**Saved entries:**
***
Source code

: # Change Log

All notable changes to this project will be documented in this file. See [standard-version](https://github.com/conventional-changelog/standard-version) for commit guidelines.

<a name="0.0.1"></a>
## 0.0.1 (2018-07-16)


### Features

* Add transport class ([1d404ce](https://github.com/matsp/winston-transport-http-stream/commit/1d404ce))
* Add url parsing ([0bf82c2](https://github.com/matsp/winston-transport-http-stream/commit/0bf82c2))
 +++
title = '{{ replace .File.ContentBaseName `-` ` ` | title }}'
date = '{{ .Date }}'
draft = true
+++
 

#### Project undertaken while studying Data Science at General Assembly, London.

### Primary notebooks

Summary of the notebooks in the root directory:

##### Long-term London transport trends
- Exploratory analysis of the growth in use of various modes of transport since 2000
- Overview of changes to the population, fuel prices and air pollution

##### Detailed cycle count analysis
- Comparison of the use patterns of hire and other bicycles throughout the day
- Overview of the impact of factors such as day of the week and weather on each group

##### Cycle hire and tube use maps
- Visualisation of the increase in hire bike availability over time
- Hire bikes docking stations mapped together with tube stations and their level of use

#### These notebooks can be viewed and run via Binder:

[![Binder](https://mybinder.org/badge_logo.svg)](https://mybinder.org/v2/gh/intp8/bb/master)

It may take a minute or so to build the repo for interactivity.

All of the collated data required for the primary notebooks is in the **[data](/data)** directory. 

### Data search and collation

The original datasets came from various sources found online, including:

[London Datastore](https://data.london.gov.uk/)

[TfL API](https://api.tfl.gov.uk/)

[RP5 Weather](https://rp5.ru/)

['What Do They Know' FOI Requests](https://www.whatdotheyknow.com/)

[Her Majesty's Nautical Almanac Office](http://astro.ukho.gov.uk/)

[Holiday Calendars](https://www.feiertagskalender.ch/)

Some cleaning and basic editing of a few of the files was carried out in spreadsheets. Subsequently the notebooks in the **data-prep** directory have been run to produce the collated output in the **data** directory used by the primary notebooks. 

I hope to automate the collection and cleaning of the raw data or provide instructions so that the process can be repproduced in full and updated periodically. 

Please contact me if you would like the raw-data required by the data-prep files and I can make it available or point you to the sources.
***
**Problem:**
If a line in the records has the word "Binder", copy that line.

**Exercise output:**
#### These notebooks can be viewed and run via Binder:
[![Binder](https://mybinder.org/badge_logo.svg)](https://mybinder.org/v2/gh/intp8/bb/master)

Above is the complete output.